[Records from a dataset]
....

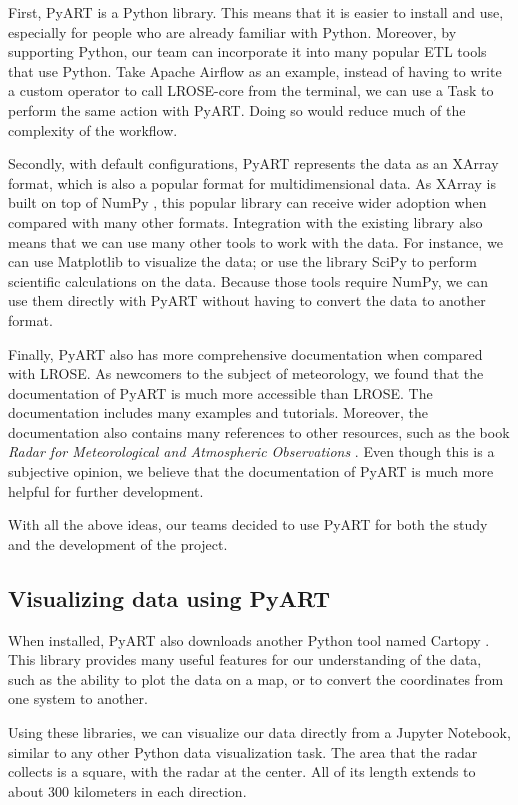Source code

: First, PyART is a Python library.
This means that it is easier to install and use, especially for people who are already familiar with Python.
Moreover, by supporting Python, our team can incorporate it into many popular ETL tools that use Python.
Take Apache Airflow as an example, instead of having to write a custom operator to call LROSE-core from the terminal,
we can use a Task to perform the same action with PyART. Doing so would reduce much of the complexity of the workflow.

Secondly, with default configurations, PyART represents the data as an XArray \cite{hoyer2017xarray} format,
which is also a popular format for multidimensional data. As XArray is built on top of NumPy \cite{harris2020array},
this popular library can receive wider adoption when compared with many other formats.
Integration with the existing library also means that we can use many other tools to work with the data.
For instance, we can use Matplotlib to visualize the data;
or use the library SciPy \cite{2020SciPy-NMeth} to perform scientific calculations on the data. Because those tools require NumPy,
we can use them directly with PyART without having to convert the data to another format.

Finally, PyART also has more comprehensive documentation when compared with LROSE.
As newcomers to the subject of meteorology, we found that the documentation of PyART is much more accessible than LROSE.
The documentation includes many examples and tutorials. Moreover, the documentation also contains many references to other resources,
such as the book \textit{Radar for Meteorological and Atmospheric Observations} \cite{2022Weather}.
Even though this is a subjective opinion, we believe that the documentation of PyART is much more helpful for further development.

With all the above ideas, our teams decided to use PyART for both the study and the development of the project.

\subsection{Visualizing data using PyART}
When installed, PyART also downloads another Python tool named Cartopy \cite{Cartopy}. This library provides many useful features
for our understanding of the data, such as the ability to plot the data on a map, or to convert the coordinates from one system to another.

Using these libraries, we can visualize our data directly from a Jupyter Notebook, similar to any other Python data visualization task.
The area that the radar collects is a square, with the radar at the center. All of its length extends to about 300 kilometers in each direction.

....

→ **Work to be completed**
Write out every entry above exactly as it stands, minus the pictures.

→ **Solution below**
Source code

: First, PyART is a Python library.
This means that it is easier to install and use, especially for people who are already familiar with Python.
Moreover, by supporting Python, our team can incorporate it into many popular ETL tools that use Python.
Take Apache Airflow as an example, instead of having to write a custom operator to call LROSE-core from the terminal,
we can use a Task to perform the same action with PyART. Doing so would reduce much of the complexity of the workflow.

Secondly, with default configurations, PyART represents the data as an XArray \cite{hoyer2017xarray} format,
which is also a popular format for multidimensional data. As XArray is built on top of NumPy \cite{harris2020array},
this popular library can receive wider adoption when compared with many other formats.
Integration with the existing library also means that we can use many other tools to work with the data.
For instance, we can use Matplotlib to visualize the data;
or use the library SciPy \cite{2020SciPy-NMeth} to perform scientific calculations on the data. Because those tools require NumPy,
we can use them directly with PyART without having to convert the data to another format.

Finally, PyART also has more comprehensive documentation when compared with LROSE.
As newcomers to the subject of meteorology, we found that the documentation of PyART is much more accessible than LROSE.
The documentation includes many examples and tutorials. Moreover, the documentation also contains many references to other resources,
such as the book \textit{Radar for Meteorological and Atmospheric Observations} \cite{2022Weather}.
Even though this is a subjective opinion, we believe that the documentation of PyART is much more helpful for further development.

With all the above ideas, our teams decided to use PyART for both the study and the development of the project.

\subsection{Visualizing data using PyART}
When installed, PyART also downloads another Python tool named Cartopy \cite{Cartopy}. This library provides many useful features
for our understanding of the data, such as the ability to plot the data on a map, or to convert the coordinates from one system to another.

Using these libraries, we can visualize our data directly from a Jupyter Notebook, similar to any other Python data visualization task.
The area that the radar collects is a square, with the radar at the center. All of its length extends to about 300 kilometers in each direction.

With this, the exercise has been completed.